Print the data exactly. Pictures stay out.

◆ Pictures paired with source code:
+---+
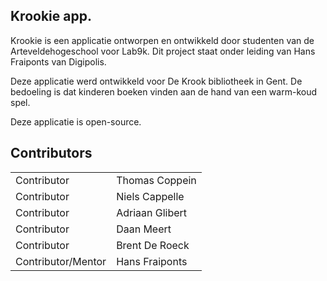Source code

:## Krookie app. 

Krookie is een applicatie ontworpen en ontwikkeld door studenten van de Arteveldehogeschool voor Lab9k. 
Dit project staat onder leiding van Hans Fraiponts van Digipolis.

Deze applicatie werd ontwikkeld voor De Krook bibliotheek in Gent.
De bedoeling is dat kinderen boeken vinden aan de hand van een warm-koud spel.

Deze applicatie is open-source.

## Contributors

|                   |               |   
|----               |----           |
|Contributor        |Thomas Coppein |
|Contributor        |Niels Cappelle|
|Contributor        |Adriaan Glibert|
|Contributor        |Daan Meert       |
|Contributor        |Brent De Roeck     |
|Contributor/Mentor |Hans Fraiponts |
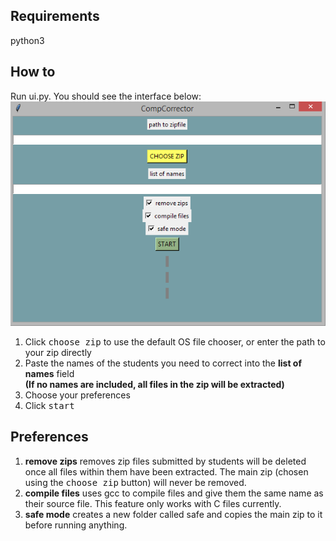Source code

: ## Requirements
python3

## How to
Run ui.py. You should see the interface below:
![UI image](images/UI.PNG)

1. Click <kbd>choose zip</kbd> to use the default OS file chooser, or enter the path to your zip directly
2. Paste the names of the students you need to correct into the **list of names** field  
 **(If no names are included, all files in the zip will be extracted)**
3. Choose your preferences
4. Click <kbd>start</kbd>

## Preferences
1. **remove zips** removes zip files submitted by students will be deleted once all files within them have been extracted. The main zip (chosen using the <kbd>choose zip</kbd> button) will never be removed.
2. **compile files** uses gcc to compile files and give them the same name as their source file. This feature only works with C files currently.
3. **safe mode** creates a new folder called safe and copies the main zip to it before running anything.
+---+
◆ THE COMPLETED TASK:
Source code

:## Krookie app. 

Krookie is een applicatie ontworpen en ontwikkeld door studenten van de Arteveldehogeschool voor Lab9k. 
Dit project staat onder leiding van Hans Fraiponts van Digipolis.

Deze applicatie werd ontwikkeld voor De Krook bibliotheek in Gent.
De bedoeling is dat kinderen boeken vinden aan de hand van een warm-koud spel.

Deze applicatie is open-source.

## Contributors

|                   |               |   
|----               |----           |
|Contributor        |Thomas Coppein |
|Contributor        |Niels Cappelle|
|Contributor        |Adriaan Glibert|
|Contributor        |Daan Meert       |
|Contributor        |Brent De Roeck     |
|Contributor/Mentor |Hans Fraiponts |
Source code

: ## Requirements
python3

## How to
Run ui.py. You should see the interface below:
![UI image](images/UI.PNG)

1. Click <kbd>choose zip</kbd> to use the default OS file chooser, or enter the path to your zip directly
2. Paste the names of the students you need to correct into the **list of names** field  
 **(If no names are included, all files in the zip will be extracted)**
3. Choose your preferences
4. Click <kbd>start</kbd>

## Preferences
1. **remove zips** removes zip files submitted by students will be deleted once all files within them have been extracted. The main zip (chosen using the <kbd>choose zip</kbd> button) will never be removed.
2. **compile files** uses gcc to compile files and give them the same name as their source file. This feature only works with C files currently.
3. **safe mode** creates a new folder called safe and copies the main zip to it before running anything.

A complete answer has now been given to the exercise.